TASK STATEMENT: Every record below should be printed exactly as it appears.

(Dataset entries)
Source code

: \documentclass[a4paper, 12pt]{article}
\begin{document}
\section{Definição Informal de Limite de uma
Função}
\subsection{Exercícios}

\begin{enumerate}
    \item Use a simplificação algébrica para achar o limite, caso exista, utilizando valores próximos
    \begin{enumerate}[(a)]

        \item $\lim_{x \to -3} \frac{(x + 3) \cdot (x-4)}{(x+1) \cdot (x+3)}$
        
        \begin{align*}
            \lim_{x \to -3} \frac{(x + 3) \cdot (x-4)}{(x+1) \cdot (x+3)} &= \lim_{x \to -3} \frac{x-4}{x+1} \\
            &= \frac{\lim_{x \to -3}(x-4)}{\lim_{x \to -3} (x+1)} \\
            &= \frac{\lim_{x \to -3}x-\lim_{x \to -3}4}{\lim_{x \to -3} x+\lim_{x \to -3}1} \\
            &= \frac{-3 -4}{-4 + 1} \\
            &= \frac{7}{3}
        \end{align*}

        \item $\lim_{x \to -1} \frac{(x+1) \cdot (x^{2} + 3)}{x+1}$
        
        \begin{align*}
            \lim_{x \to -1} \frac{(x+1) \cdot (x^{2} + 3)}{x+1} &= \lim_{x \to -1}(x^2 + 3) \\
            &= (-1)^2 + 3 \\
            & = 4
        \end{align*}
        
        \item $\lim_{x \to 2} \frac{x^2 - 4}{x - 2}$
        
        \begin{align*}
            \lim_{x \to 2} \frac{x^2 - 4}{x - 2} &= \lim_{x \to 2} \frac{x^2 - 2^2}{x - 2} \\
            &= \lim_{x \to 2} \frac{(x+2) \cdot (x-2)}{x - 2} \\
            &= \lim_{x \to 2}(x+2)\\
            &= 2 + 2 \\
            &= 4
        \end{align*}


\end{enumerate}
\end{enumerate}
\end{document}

WRITTEN REPLY:
Source code

: \documentclass[a4paper, 12pt]{article}
\begin{document}
\section{Definição Informal de Limite de uma
Função}
\subsection{Exercícios}

\begin{enumerate}
    \item Use a simplificação algébrica para achar o limite, caso exista, utilizando valores próximos
    \begin{enumerate}[(a)]

        \item $\lim_{x \to -3} \frac{(x + 3) \cdot (x-4)}{(x+1) \cdot (x+3)}$
        
        \begin{align*}
            \lim_{x \to -3} \frac{(x + 3) \cdot (x-4)}{(x+1) \cdot (x+3)} &= \lim_{x \to -3} \frac{x-4}{x+1} \\
            &= \frac{\lim_{x \to -3}(x-4)}{\lim_{x \to -3} (x+1)} \\
            &= \frac{\lim_{x \to -3}x-\lim_{x \to -3}4}{\lim_{x \to -3} x+\lim_{x \to -3}1} \\
            &= \frac{-3 -4}{-4 + 1} \\
            &= \frac{7}{3}
        \end{align*}

        \item $\lim_{x \to -1} \frac{(x+1) \cdot (x^{2} + 3)}{x+1}$
        
        \begin{align*}
            \lim_{x \to -1} \frac{(x+1) \cdot (x^{2} + 3)}{x+1} &= \lim_{x \to -1}(x^2 + 3) \\
            &= (-1)^2 + 3 \\
            & = 4
        \end{align*}
        
        \item $\lim_{x \to 2} \frac{x^2 - 4}{x - 2}$
        
        \begin{align*}
            \lim_{x \to 2} \frac{x^2 - 4}{x - 2} &= \lim_{x \to 2} \frac{x^2 - 2^2}{x - 2} \\
            &= \lim_{x \to 2} \frac{(x+2) \cdot (x-2)}{x - 2} \\
            &= \lim_{x \to 2}(x+2)\\
            &= 2 + 2 \\
            &= 4
        \end{align*}


\end{enumerate}
\end{enumerate}
\end{document}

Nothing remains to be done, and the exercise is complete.